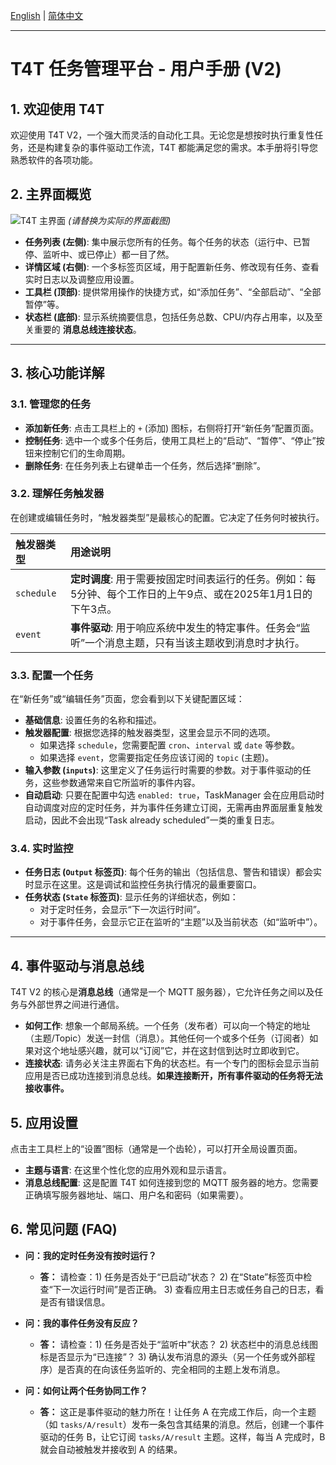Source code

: [English](./user_manual.md) | [简体中文](./user_manual.zh-CN.md)

---

# T4T 任务管理平台 - 用户手册 (V2)

## 1. 欢迎使用 T4T

欢迎使用 T4T V2，一个强大而灵活的自动化工具。无论您是想按时执行重复性任务，还是构建复杂的事件驱动工作流，T4T 都能满足您的需求。本手册将引导您熟悉软件的各项功能。

## 2. 主界面概览

![T4T 主界面](https://your-image-host.com/main-window.png) *(请替换为实际的界面截图)*

*   **任务列表 (左侧)**: 集中展示您所有的任务。每个任务的状态（运行中、已暂停、监听中、或已停止）都一目了然。
*   **详情区域 (右侧)**: 一个多标签页区域，用于配置新任务、修改现有任务、查看实时日志以及调整应用设置。
*   **工具栏 (顶部)**: 提供常用操作的快捷方式，如“添加任务”、“全部启动”、“全部暂停”等。
*   **状态栏 (底部)**: 显示系统摘要信息，包括任务总数、CPU/内存占用率，以及至关重要的 **消息总线连接状态**。

---

## 3. 核心功能详解

### 3.1. 管理您的任务

*   **添加新任务**: 点击工具栏上的 `+` (添加) 图标，右侧将打开“新任务”配置页面。
*   **控制任务**: 选中一个或多个任务后，使用工具栏上的“启动”、“暂停”、“停止”按钮来控制它们的生命周期。
*   **删除任务**: 在任务列表上右键单击一个任务，然后选择“删除”。

### 3.2. 理解任务触发器

在创建或编辑任务时，“触发器类型”是最核心的配置。它决定了任务何时被执行。

| 触发器类型 | 用途说明 |
| :--- | :--- |
| `schedule` | **定时调度**: 用于需要按固定时间表运行的任务。例如：每5分钟、每个工作日的上午9点、或在2025年1月1日的下午3点。 |
| `event` | **事件驱动**: 用于响应系统中发生的特定事件。任务会“监听”一个消息主题，只有当该主题收到消息时才执行。 |

### 3.3. 配置一个任务

在“新任务”或“编辑任务”页面，您会看到以下关键配置区域：

*   **基础信息**: 设置任务的名称和描述。
*   **触发器配置**: 根据您选择的触发器类型，这里会显示不同的选项。
    *   如果选择 `schedule`，您需要配置 `cron`、`interval` 或 `date` 等参数。
    *   如果选择 `event`，您需要指定任务应该订阅的 `topic` (主题)。
*   **输入参数 (`inputs`)**: 这里定义了任务运行时需要的参数。对于事件驱动的任务，这些参数通常来自它所监听的事件内容。
*   **自动启动**: 只要在配置中勾选 `enabled: true`，TaskManager 会在应用启动时自动调度对应的定时任务，并为事件任务建立订阅，无需再由界面层重复触发启动，因此不会出现“Task already scheduled”一类的重复日志。

### 3.4. 实时监控

*   **任务日志 (`Output` 标签页)**: 每个任务的输出（包括信息、警告和错误）都会实时显示在这里。这是调试和监控任务执行情况的最重要窗口。
*   **任务状态 (`State` 标签页)**: 显示任务的详细状态，例如：
    *   对于定时任务，会显示“下一次运行时间”。
    *   对于事件任务，会显示它正在监听的“主题”以及当前状态（如“监听中”）。

---

## 4. 事件驱动与消息总线

T4T V2 的核心是**消息总线**（通常是一个 MQTT 服务器），它允许任务之间以及任务与外部世界之间进行通信。

*   **如何工作**: 想象一个邮局系统。一个任务（发布者）可以向一个特定的地址（主题/Topic）发送一封信（消息）。其他任何一个或多个任务（订阅者）如果对这个地址感兴趣，就可以“订阅”它，并在这封信到达时立即收到它。
*   **连接状态**: 请务必关注主界面右下角的状态栏。有一个专门的图标会显示当前应用是否已成功连接到消息总线。**如果连接断开，所有事件驱动的任务将无法接收事件。**

## 5. 应用设置

点击主工具栏上的“设置”图标（通常是一个齿轮），可以打开全局设置页面。

*   **主题与语言**: 在这里个性化您的应用外观和显示语言。
*   **消息总线配置**: 这是配置 T4T 如何连接到您的 MQTT 服务器的地方。您需要正确填写服务器地址、端口、用户名和密码（如果需要）。

## 6. 常见问题 (FAQ)

*   **问：我的定时任务没有按时运行？**
    *   **答：** 请检查：1) 任务是否处于“已启动”状态？ 2) 在“State”标签页中检查“下一次运行时间”是否正确。 3) 查看应用主日志或任务自己的日志，看是否有错误信息。

*   **问：我的事件任务没有反应？**
    *   **答：** 请检查：1) 任务是否处于“监听中”状态？ 2) 状态栏中的消息总线图标是否显示为“已连接”？ 3) 确认发布消息的源头（另一个任务或外部程序）是否真的在向该任务监听的、完全相同的主题上发布消息。

*   **问：如何让两个任务协同工作？**
    *   **答：** 这正是事件驱动的魅力所在！让任务 A 在完成工作后，向一个主题（如 `tasks/A/result`）发布一条包含其结果的消息。然后，创建一个事件驱动的任务 B，让它订阅 `tasks/A/result` 主题。这样，每当 A 完成时，B 就会自动被触发并接收到 A 的结果。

THE PROBLEM ::
Select and copy each line from the data that includes the word "欢迎使用".

YOUR RESPONSE ::
## 1. 欢迎使用 T4T
欢迎使用 T4T V2，一个强大而灵活的自动化工具。无论您是想按时执行重复性任务，还是构建复杂的事件驱动工作流，T4T 都能满足您的需求。本手册将引导您熟悉软件的各项功能。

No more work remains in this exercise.